(Beginning of Data provided)
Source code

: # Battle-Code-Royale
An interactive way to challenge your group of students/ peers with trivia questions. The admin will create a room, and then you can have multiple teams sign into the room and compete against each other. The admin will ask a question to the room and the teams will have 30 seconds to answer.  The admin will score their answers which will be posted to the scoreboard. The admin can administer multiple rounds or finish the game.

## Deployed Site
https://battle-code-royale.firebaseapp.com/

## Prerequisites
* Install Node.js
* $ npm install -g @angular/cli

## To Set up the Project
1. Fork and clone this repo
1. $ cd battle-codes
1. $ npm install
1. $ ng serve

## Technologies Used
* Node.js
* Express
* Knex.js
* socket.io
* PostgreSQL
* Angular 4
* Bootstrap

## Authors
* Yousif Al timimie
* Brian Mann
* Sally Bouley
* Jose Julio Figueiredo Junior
(End of Data provided)
Your answer should be exactly the lines of the material above, starting at the one that holds "install -g @angular/cli" and ending with the last.

Result for this exercise —
* $ npm install -g @angular/cli

## To Set up the Project
1. Fork and clone this repo
1. $ cd battle-codes
1. $ npm install
1. $ ng serve

## Technologies Used
* Node.js
* Express
* Knex.js
* socket.io
* PostgreSQL
* Angular 4
* Bootstrap

## Authors
* Yousif Al timimie
* Brian Mann
* Sally Bouley
* Jose Julio Figueiredo Junior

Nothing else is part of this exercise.